• **WHAT IS REQUIRED**: In the entries below, find each line bearing the string "sumo" and copy it.

───── EXTRACTED DATA ─────

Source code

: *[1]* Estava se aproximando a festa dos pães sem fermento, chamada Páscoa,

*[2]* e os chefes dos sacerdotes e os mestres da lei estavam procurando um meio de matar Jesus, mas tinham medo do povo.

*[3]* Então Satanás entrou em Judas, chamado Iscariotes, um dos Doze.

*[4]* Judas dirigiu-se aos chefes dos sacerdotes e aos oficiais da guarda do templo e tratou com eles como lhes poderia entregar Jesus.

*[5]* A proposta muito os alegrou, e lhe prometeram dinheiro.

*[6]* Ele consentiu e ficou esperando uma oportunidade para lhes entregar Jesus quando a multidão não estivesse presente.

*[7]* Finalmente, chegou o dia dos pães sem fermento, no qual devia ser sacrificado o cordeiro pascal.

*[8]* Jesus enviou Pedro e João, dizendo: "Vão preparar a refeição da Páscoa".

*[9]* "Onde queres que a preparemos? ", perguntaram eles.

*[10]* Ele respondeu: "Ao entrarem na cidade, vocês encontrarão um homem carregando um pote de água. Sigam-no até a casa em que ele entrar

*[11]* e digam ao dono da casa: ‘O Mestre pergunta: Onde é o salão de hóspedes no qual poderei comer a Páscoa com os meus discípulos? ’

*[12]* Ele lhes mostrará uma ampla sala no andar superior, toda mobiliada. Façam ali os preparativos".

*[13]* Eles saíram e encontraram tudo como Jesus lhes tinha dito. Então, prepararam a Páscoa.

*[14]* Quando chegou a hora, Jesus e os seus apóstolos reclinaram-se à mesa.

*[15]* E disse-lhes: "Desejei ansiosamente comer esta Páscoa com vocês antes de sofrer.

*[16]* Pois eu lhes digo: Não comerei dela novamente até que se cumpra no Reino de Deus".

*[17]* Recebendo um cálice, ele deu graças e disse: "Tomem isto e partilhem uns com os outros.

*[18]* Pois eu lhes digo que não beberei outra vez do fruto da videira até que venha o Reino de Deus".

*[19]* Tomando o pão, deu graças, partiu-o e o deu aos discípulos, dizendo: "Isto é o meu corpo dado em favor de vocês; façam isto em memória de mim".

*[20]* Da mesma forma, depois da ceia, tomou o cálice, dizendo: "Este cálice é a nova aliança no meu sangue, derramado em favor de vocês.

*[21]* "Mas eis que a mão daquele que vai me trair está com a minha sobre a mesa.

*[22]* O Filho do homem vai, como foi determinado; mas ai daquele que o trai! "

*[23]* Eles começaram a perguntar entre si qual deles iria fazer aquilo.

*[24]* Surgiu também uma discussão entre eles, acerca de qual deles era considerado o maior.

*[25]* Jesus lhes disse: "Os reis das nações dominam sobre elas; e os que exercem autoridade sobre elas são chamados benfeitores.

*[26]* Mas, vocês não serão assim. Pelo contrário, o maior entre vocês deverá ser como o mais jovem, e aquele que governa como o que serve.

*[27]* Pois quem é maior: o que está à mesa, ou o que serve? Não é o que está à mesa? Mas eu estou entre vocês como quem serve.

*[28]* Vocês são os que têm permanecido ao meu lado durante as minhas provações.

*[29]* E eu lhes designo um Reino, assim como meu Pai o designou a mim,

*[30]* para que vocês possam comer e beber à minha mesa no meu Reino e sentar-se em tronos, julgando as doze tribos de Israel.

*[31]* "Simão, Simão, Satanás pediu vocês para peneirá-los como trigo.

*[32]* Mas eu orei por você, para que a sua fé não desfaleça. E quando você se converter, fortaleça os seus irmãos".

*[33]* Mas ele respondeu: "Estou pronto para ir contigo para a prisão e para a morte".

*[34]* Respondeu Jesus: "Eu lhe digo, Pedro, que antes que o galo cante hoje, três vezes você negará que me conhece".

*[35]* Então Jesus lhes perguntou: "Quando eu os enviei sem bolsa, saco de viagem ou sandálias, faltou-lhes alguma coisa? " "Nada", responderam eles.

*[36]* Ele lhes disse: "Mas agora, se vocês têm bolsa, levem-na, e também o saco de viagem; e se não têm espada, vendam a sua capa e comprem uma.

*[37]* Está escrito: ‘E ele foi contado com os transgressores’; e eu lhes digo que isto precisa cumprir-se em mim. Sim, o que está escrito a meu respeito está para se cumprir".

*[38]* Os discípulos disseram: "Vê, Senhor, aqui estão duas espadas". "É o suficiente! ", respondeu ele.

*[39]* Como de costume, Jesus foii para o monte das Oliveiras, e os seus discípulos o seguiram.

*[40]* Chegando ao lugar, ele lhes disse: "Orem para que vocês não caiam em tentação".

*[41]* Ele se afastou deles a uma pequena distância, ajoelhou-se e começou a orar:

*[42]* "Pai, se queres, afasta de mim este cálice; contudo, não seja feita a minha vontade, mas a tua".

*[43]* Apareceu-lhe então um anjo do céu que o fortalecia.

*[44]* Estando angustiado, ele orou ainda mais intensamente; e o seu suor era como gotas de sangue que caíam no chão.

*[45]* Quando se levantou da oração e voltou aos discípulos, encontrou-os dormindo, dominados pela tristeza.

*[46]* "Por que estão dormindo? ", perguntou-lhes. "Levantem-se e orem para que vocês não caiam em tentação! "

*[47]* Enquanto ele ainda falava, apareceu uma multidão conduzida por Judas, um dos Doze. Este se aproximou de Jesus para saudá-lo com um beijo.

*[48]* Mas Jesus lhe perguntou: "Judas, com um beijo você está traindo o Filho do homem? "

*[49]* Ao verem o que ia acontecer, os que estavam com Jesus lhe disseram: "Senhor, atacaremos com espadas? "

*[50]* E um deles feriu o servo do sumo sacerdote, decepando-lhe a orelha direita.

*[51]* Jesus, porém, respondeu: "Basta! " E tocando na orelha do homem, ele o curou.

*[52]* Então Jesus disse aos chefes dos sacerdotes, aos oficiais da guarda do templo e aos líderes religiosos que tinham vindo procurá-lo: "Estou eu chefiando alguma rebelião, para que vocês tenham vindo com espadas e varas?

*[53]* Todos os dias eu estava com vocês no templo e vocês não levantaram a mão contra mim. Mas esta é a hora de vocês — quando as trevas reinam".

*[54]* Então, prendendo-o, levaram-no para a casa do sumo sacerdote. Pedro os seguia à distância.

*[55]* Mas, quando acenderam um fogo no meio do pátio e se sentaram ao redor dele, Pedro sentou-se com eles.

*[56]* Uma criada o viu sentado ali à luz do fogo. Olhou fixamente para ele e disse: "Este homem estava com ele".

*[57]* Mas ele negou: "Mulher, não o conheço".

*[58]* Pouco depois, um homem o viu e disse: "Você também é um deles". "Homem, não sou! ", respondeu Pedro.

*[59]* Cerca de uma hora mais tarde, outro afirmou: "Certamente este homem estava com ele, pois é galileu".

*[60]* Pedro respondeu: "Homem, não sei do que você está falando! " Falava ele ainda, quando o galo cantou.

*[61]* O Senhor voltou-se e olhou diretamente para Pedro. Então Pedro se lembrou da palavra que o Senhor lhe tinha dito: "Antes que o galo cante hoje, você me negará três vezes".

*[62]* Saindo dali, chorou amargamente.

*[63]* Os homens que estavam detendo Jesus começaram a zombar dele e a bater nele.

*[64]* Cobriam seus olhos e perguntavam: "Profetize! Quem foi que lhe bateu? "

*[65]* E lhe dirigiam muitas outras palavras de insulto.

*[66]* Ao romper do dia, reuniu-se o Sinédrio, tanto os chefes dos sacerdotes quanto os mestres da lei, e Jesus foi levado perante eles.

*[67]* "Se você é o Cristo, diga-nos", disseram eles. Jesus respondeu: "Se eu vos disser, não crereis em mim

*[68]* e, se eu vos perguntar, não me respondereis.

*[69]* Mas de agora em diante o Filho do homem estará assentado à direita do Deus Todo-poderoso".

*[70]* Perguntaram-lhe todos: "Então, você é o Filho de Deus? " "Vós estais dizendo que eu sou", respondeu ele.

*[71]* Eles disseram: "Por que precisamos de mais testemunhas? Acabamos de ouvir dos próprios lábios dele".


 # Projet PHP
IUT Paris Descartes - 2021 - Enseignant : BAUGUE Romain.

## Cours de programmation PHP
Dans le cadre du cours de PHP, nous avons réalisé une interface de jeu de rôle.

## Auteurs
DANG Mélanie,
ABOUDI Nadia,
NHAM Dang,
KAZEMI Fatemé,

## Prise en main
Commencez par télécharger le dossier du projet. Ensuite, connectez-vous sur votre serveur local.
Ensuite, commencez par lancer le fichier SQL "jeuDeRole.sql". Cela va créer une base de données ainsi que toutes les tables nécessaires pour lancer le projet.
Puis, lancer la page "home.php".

─────

• **SOLUTION FOR THIS EXERCISE**:
*[50]* E um deles feriu o servo do sumo sacerdote, decepando-lhe a orelha direita.
*[54]* Então, prendendo-o, levaram-no para a casa do sumo sacerdote. Pedro os seguia à distância.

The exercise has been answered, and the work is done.